He also pieces together the details of Holman's travels, using his
published works and the observations of others. Holman's first long
trip, to Russia, is particularly well drawn: disgusting meals,
bureaucratic barriers and a charming English widow in Irkutsk, a town
boiling with money in a way that is reminiscent of Russia today. He
makes an interesting link between Holman's trick of banging a stick to
gain an aural picture of his location and other similar techniques
being developed to help people use their ears as their eyes.

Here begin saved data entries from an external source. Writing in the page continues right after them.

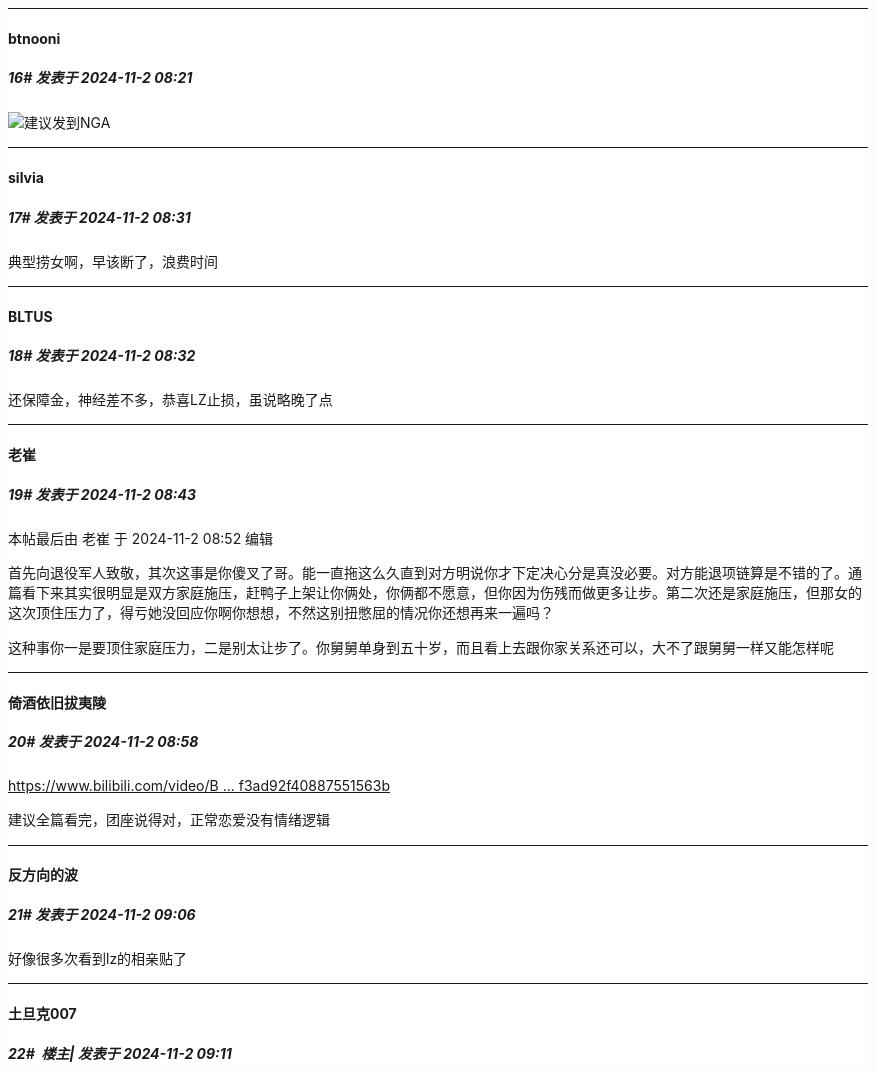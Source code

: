 *****

####  btnooni  
##### 16#       发表于 2024-11-2 08:21

<img src="https://static.saraba1st.com/image/smiley/face2017/067.png" referrerpolicy="no-referrer">建议发到NGA

*****

####  silvia  
##### 17#       发表于 2024-11-2 08:31

典型捞女啊，早该断了，浪费时间

*****

####  BLTUS  
##### 18#       发表于 2024-11-2 08:32

还保障金，神经差不多，恭喜LZ止损，虽说略晚了点

*****

####  老崔  
##### 19#       发表于 2024-11-2 08:43

 本帖最后由 老崔 于 2024-11-2 08:52 编辑 

首先向退役军人致敬，其次这事是你傻叉了哥。能一直拖这么久直到对方明说你才下定决心分是真没必要。对方能退项链算是不错的了。通篇看下来其实很明显是双方家庭施压，赶鸭子上架让你俩处，你俩都不愿意，但你因为伤残而做更多让步。第二次还是家庭施压，但那女的这次顶住压力了，得亏她没回应你啊你想想，不然这别扭憋屈的情况你还想再来一遍吗？

这种事你一是要顶住家庭压力，二是别太让步了。你舅舅单身到五十岁，而且看上去跟你家关系还可以，大不了跟舅舅一样又能怎样呢

*****

####  倚酒依旧拔夷陵  
##### 20#       发表于 2024-11-2 08:58

[https://www.bilibili.com/video/B ... f3ad92f40887551563b](https://www.bilibili.com/video/BV1pCSxYVE6v/?spm_id_from=333.999.0.0&amp;vd_source=4e9b7f3ab854bf3ad92f40887551563b)

建议全篇看完，团座说得对，正常恋爱没有情绪逻辑

*****

####  反方向的波  
##### 21#       发表于 2024-11-2 09:06

好像很多次看到lz的相亲贴了

*****

####  土旦克007  
##### 22#         楼主| 发表于 2024-11-2 09:11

What Mr Roberts does not manage to do is portray his subject
completely convincingly. He says, frequently, that Holman was a
charming conversationalist, an able linguist, a great ladies' man,
resourceful and uncomplaining. But what of the vices? Was Holman,
perhaps, a bit garrulous? Or self-important? That would certainly help
explain the remarkable eclipse of his career in later life.
Some of this, no doubt, can be ascribed to prejudice, and to jealousy.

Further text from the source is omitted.